*PROBLEM*.
Among the lines below, a stretch begins at the one with "- Maria Eduarda Silveira Cintra" and ends at the one with "## 📁 Estrutura". Repeat that stretch exactly, ends included.
EXERCISE INPUTS: Begin
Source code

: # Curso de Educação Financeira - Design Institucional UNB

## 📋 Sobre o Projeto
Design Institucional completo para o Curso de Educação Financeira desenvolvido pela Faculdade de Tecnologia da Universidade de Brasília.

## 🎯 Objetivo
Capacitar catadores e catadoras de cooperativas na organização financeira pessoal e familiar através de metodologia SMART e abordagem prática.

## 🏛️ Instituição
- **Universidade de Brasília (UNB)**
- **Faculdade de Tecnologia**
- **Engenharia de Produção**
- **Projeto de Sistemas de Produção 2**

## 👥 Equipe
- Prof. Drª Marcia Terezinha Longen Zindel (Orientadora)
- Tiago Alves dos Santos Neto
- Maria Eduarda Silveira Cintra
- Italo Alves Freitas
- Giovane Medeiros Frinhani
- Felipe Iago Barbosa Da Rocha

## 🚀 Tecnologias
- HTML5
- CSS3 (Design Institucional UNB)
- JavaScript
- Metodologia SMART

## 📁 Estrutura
EXERCISE INPUTS: End
EXERCISE INPUTS: Begin
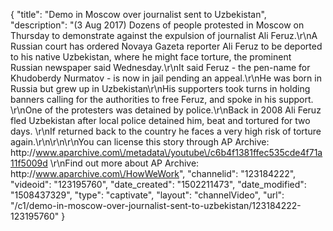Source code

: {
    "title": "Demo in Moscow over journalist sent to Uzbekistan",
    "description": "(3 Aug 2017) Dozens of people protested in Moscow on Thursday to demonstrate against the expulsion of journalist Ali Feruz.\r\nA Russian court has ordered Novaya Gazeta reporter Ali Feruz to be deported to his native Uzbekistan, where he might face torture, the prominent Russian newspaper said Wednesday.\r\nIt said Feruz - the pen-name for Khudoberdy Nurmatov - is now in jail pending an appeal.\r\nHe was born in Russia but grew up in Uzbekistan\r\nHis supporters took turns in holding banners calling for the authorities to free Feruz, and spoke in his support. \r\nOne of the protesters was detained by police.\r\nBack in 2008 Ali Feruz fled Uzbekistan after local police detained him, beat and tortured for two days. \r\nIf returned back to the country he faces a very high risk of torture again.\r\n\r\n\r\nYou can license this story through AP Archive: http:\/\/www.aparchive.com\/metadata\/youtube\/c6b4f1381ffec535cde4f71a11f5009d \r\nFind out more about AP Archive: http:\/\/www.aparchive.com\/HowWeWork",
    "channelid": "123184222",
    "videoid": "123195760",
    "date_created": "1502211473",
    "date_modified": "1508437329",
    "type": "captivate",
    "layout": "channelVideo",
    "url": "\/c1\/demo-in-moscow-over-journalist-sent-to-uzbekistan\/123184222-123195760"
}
EXERCISE INPUTS: End
*TASK OUTPUT*.
- Maria Eduarda Silveira Cintra
- Italo Alves Freitas
- Giovane Medeiros Frinhani
- Felipe Iago Barbosa Da Rocha

## 🚀 Tecnologias
- HTML5
- CSS3 (Design Institucional UNB)
- JavaScript
- Metodologia SMART

## 📁 Estrutura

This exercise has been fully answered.